A rule to reject emails from relay services

They pass DKIM but the text in the message doesn’t match the domain they are sent from.

I deal with dozens of spoofers each day imitating Network Solutions. I’d rather they go directly to spam. Because they use new addresses all the time and Network Solutions identifiers are usually image files they don’t have much in common with each other.

Two of the latest emails I analyzed with Chatgpt show they use relaying from the same relay services.

Can I set up a rule to reject these services?

First email path

Trend Micro → Vadesecure → Netsol → mailbox

Second email path

Vadesecure → Netsol → mailbox

Both routed through:

• Vadesecure

• Trend Micro

• Netsol mail infrastructure

This indicates:

• external sender

• scanned and relayed

• not originating from a trusted system

SpamSieve should be able to learn to automatically recognize these from the headers if they’re using the same services (or perhaps based on the similar images) even if the other content is different.
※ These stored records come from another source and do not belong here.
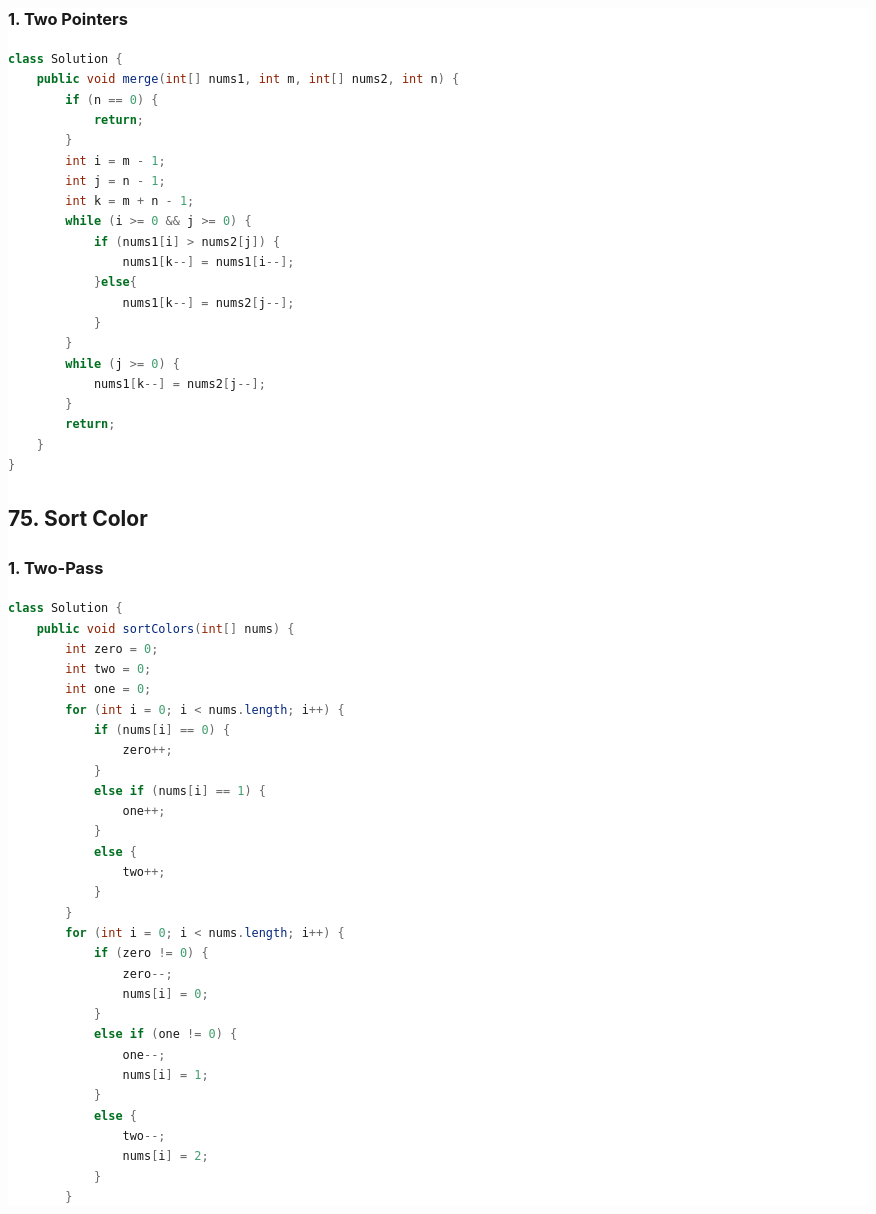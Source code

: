 ### 1. Two Pointers

```java
class Solution {
    public void merge(int[] nums1, int m, int[] nums2, int n) {
        if (n == 0) {
            return;
        }
        int i = m - 1;
        int j = n - 1;
        int k = m + n - 1;
        while (i >= 0 && j >= 0) {
            if (nums1[i] > nums2[j]) {
                nums1[k--] = nums1[i--];
            }else{
                nums1[k--] = nums2[j--];
            }
        }
        while (j >= 0) {
            nums1[k--] = nums2[j--];
        }
        return;
    }
}

```



## 75. Sort Color

### 1. Two-Pass

```java
class Solution {
    public void sortColors(int[] nums) {
        int zero = 0;
        int two = 0;
        int one = 0;
        for (int i = 0; i < nums.length; i++) {
            if (nums[i] == 0) {
                zero++;
            }
            else if (nums[i] == 1) {
                one++;
            }
            else {
                two++;
            }
        }
        for (int i = 0; i < nums.length; i++) {
            if (zero != 0) {
                zero--;
                nums[i] = 0;
            } 
            else if (one != 0) {
                one--;
                nums[i] = 1;
            }
            else {
                two--;
                nums[i] = 2;
            }
        }
```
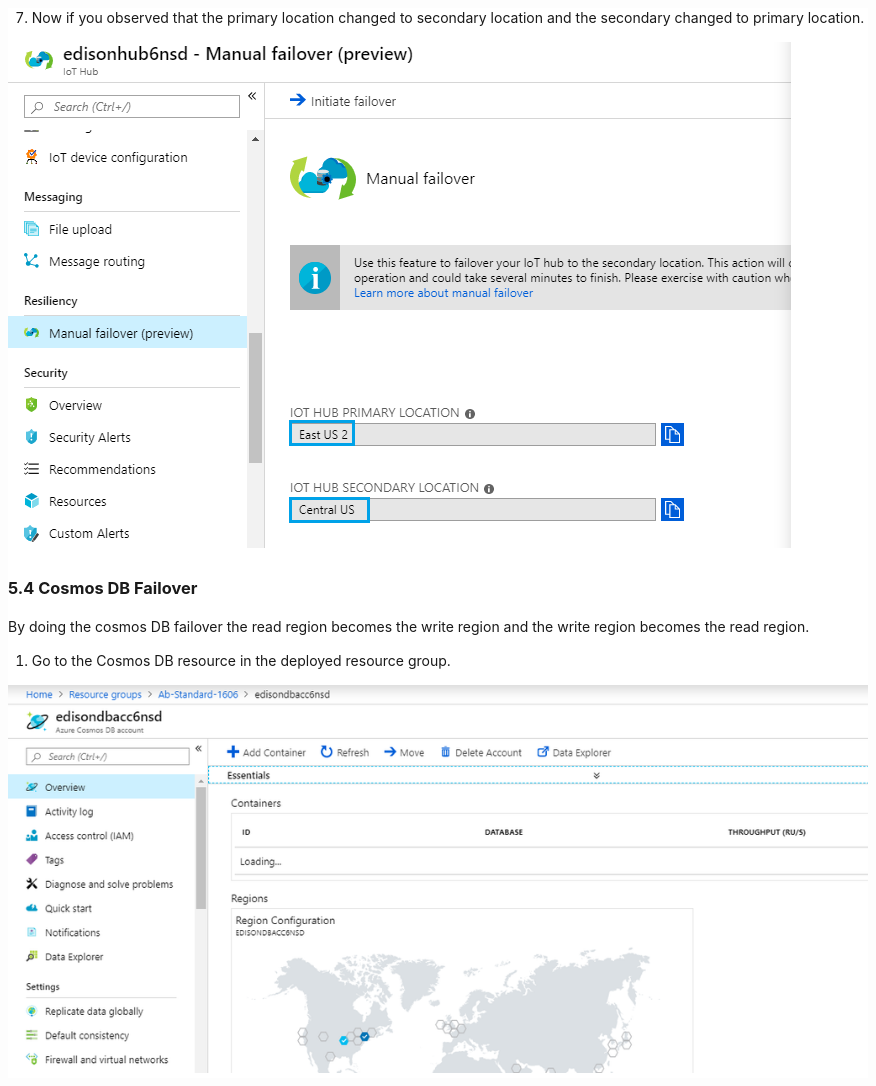7.	Now if you observed that the primary location changed to secondary location and the secondary changed to primary location.

![alt text](https://github.com/sysgain/Iot-ProjectEdison/raw/master/documents/Images/a116.png) 

### 5.4 Cosmos DB Failover

By doing the cosmos DB failover the read region becomes the write region and the write region becomes the read region.

1.	Go to the Cosmos DB resource in the deployed resource group.

![alt text](https://github.com/sysgain/Iot-ProjectEdison/raw/master/documents/Images/a117.png)
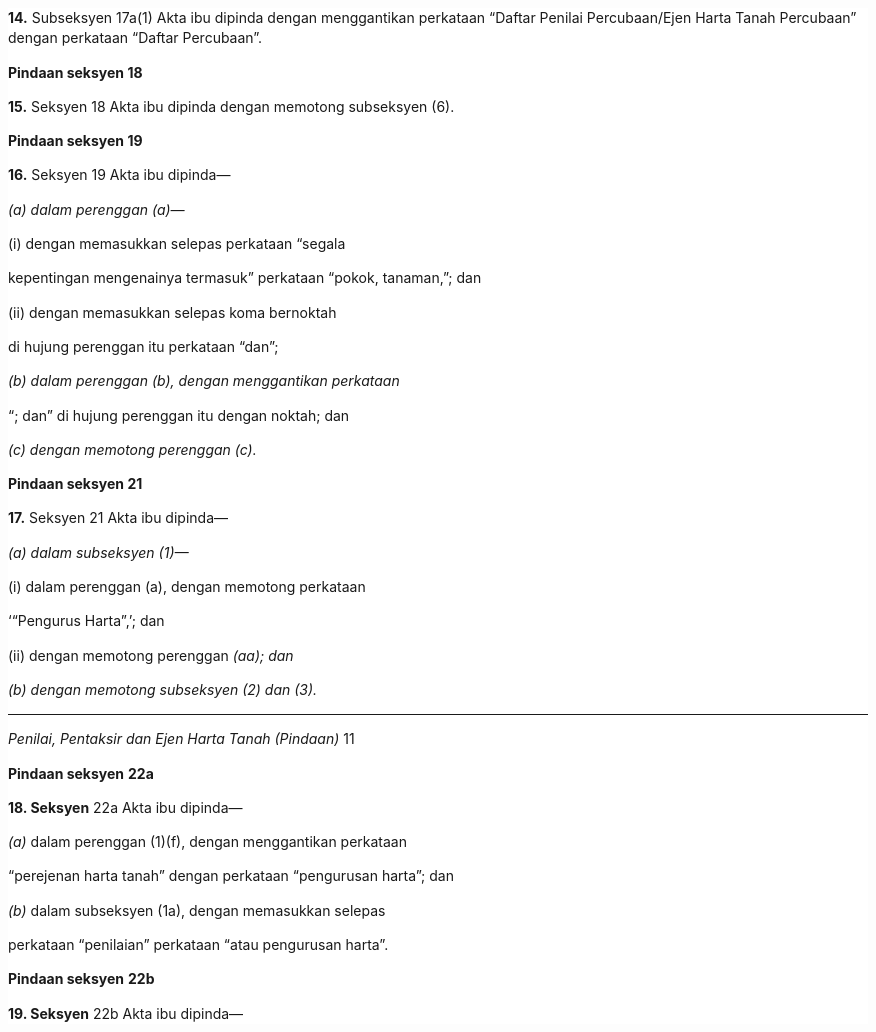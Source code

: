 **14.** Subseksyen 17a(1) Akta ibu dipinda dengan menggantikan
perkataan “Daftar Penilai Percubaan/Ejen Harta Tanah Percubaan”
dengan perkataan “Daftar Percubaan”.

**Pindaan seksyen 18**

**15.** Seksyen 18 Akta ibu dipinda dengan memotong subseksyen (6).

**Pindaan seksyen 19**

**16.** Seksyen 19 Akta ibu dipinda—

_(a) dalam perenggan_ _(a)—_

(i) dengan memasukkan selepas perkataan “segala

kepentingan mengenainya termasuk” perkataan
“pokok, tanaman,”; dan

(ii) dengan memasukkan selepas koma bernoktah

di hujung perenggan itu perkataan “dan”;

_(b) dalam perenggan_ _(b), dengan menggantikan perkataan_

“; dan” di hujung perenggan itu dengan noktah; dan

_(c) dengan memotong perenggan_ _(c)._

**Pindaan seksyen 21**

**17.** Seksyen 21 Akta ibu dipinda—

_(a) dalam subseksyen (1)—_

(i) dalam perenggan (a), dengan memotong perkataan

‘“Pengurus Harta”,’; dan

(ii) dengan memotong perenggan _(aa); dan_

_(b) dengan memotong subseksyen (2) dan (3)._


-----

_Penilai, Pentaksir dan Ejen Harta Tanah (Pindaan)_ 11

**Pindaan seksyen** **22a**

**18. Seksyen** 22a Akta ibu dipinda—

_(a)_ dalam perenggan (1)(f), dengan menggantikan perkataan

“perejenan harta tanah” dengan perkataan “pengurusan
harta”; dan

_(b)_ dalam subseksyen (1a), dengan memasukkan selepas

perkataan “penilaian” perkataan “atau pengurusan harta”.

**Pindaan seksyen** **22b**

**19. Seksyen** 22b Akta ibu dipinda—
But it might also be possible for you to create blocklist rules to match them. Perhaps there’s something unique in the Received header? Rules can only match one header at a time, though, so it might not be possible to match a particular sequence of routing.

The common thing seems to be these email relay services. Vadesecure and Trend Micro. I’m not sure how I can make a rule to mark these as spam because these are indicated deep in the full headers. Strangely they seem to be legitimate companies that exist to prevent phishing and spoofing scams in email.

Which header are they in? Could you post an example?